Problem: For the listing below, return the line containing "contribution. We obtain", the line containing "We now consider", and all lines in between, exactly as written and nothing else.

Dataset excerpts:

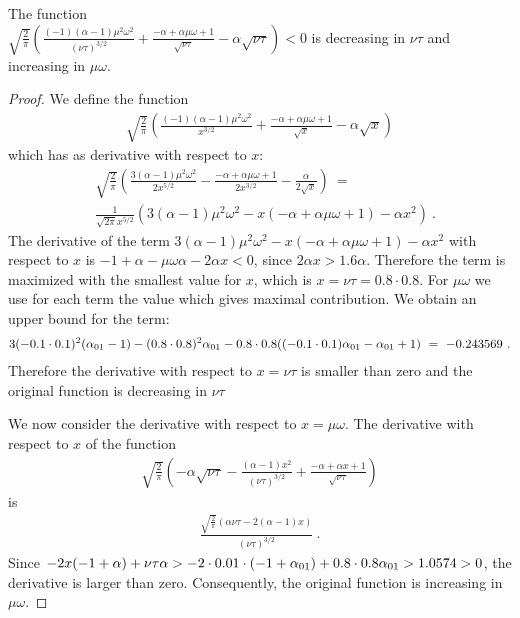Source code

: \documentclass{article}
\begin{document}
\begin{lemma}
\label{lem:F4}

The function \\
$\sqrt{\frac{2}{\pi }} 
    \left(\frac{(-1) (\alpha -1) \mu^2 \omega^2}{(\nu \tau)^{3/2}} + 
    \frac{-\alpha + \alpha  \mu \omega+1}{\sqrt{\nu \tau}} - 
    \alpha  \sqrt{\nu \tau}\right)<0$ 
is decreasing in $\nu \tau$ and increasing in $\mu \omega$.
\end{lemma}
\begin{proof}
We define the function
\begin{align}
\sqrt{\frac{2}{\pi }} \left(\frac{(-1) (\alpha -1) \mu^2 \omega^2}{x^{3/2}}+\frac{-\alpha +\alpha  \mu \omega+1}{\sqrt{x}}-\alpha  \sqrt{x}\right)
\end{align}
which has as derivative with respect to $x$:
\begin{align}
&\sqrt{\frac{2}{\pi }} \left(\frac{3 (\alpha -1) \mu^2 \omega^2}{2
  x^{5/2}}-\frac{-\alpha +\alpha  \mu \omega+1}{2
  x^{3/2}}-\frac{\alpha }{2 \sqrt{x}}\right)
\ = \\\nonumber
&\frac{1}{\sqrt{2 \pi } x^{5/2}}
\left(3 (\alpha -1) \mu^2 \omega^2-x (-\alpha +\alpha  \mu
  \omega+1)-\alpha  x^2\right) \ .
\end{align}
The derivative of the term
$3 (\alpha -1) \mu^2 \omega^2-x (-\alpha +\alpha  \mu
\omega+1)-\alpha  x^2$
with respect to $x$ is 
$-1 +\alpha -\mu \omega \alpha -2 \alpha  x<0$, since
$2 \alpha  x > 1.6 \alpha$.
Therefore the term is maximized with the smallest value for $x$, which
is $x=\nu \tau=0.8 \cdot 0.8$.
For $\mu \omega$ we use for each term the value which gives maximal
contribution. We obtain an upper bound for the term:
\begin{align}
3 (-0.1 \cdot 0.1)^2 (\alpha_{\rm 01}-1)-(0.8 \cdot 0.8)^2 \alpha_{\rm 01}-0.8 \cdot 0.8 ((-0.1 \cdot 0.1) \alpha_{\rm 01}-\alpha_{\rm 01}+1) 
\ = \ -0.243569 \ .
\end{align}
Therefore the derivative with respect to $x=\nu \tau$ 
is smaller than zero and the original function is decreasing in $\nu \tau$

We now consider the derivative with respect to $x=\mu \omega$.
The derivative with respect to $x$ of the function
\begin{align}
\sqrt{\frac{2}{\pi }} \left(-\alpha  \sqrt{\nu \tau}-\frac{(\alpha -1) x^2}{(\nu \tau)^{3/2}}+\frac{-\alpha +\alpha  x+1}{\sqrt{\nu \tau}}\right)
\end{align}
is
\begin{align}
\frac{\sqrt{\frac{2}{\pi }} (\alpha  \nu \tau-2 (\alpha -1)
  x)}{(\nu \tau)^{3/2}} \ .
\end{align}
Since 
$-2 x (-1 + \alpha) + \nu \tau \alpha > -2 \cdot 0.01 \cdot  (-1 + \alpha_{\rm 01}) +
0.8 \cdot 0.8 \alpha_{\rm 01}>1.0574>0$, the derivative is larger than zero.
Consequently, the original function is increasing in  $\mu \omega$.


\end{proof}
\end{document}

Your response:
contribution. We obtain an upper bound for the term:
\begin{align}
3 (-0.1 \cdot 0.1)^2 (\alpha_{\rm 01}-1)-(0.8 \cdot 0.8)^2 \alpha_{\rm 01}-0.8 \cdot 0.8 ((-0.1 \cdot 0.1) \alpha_{\rm 01}-\alpha_{\rm 01}+1) 
\ = \ -0.243569 \ .
\end{align}
Therefore the derivative with respect to $x=\nu \tau$ 
is smaller than zero and the original function is decreasing in $\nu \tau$

We now consider the derivative with respect to $x=\mu \omega$.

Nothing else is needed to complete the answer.